Re: Re: gif-producing code and sarge
> IBM holds *so* many software patents (all invalid on their
> faces, of course) that if it decided to enforce them, and was
> successful, most of Debian would likely have to be removed.
Many of IBM's patents are clearly valid according to US law;
they are the result of real cutting-edge research and are
genuine inventions. So, as long as software patents are legal,
those patents are valid.
However, IBM has licensed a number of their patents for free use
in GPL applications; in particular, several patents related to
register allocation in compilers are available for implementation
in GCC (or other compilers), and similarly with their RCU patent,
now used by the Linux kernel.
Raph Levien has a number of printing-related patents that are
similarly licensed for GPL implementation -- he's the current
maintainer of Ghostscript as well as the guy behind advogato.org.

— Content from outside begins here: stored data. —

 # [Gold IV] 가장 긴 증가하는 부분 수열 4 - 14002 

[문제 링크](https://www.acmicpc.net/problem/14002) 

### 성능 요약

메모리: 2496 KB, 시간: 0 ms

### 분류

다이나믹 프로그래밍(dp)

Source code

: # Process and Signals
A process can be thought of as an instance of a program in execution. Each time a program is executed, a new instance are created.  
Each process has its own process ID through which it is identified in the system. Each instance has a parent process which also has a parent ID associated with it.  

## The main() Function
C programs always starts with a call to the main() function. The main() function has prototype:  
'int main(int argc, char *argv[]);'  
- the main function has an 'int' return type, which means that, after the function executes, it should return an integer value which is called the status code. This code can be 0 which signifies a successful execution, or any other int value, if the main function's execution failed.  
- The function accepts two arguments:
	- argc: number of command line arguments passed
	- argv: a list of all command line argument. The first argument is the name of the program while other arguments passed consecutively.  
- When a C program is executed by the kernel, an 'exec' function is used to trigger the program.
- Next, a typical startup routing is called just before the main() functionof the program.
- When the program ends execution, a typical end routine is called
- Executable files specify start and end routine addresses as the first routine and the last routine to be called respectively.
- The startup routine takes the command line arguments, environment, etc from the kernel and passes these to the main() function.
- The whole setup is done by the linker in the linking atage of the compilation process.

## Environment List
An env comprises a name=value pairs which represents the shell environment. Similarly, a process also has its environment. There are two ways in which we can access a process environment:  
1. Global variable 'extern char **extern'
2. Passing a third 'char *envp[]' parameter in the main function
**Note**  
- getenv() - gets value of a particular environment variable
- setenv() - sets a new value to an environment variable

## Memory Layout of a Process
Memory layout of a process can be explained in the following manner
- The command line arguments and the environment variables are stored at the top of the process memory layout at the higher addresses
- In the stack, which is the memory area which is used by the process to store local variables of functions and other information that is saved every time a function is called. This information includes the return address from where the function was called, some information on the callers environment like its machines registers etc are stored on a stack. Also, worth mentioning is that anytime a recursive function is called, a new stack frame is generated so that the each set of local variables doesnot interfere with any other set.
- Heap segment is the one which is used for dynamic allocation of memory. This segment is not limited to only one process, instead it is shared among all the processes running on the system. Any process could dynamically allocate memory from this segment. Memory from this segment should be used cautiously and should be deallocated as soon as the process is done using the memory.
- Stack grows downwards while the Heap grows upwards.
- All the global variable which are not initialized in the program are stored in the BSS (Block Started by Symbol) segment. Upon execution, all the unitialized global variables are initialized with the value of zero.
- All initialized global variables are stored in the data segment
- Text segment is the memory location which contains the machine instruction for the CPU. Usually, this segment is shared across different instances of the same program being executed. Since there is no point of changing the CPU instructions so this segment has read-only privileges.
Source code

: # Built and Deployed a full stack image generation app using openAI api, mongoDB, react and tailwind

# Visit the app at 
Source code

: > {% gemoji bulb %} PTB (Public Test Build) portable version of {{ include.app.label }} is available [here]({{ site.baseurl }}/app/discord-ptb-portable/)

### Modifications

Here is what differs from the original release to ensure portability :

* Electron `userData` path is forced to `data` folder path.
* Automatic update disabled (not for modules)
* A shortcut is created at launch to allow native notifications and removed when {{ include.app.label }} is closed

If Debian wants to cease to exist as a software distribution, one
easy way to do it is to get the idea that you'll go looking for
patents and declare any software that, in your non-lawyer's opinion,
might infringe, to be non-free. You will soon have nothing left
On GIF, Debian should declare GIF eligible for main as soon as
the last Unisys patent expires (July 7, 2004 in Canada). Any
further foot-dragging, based on speculation about IBM patents
that were never enforced, does not serve the project or its users.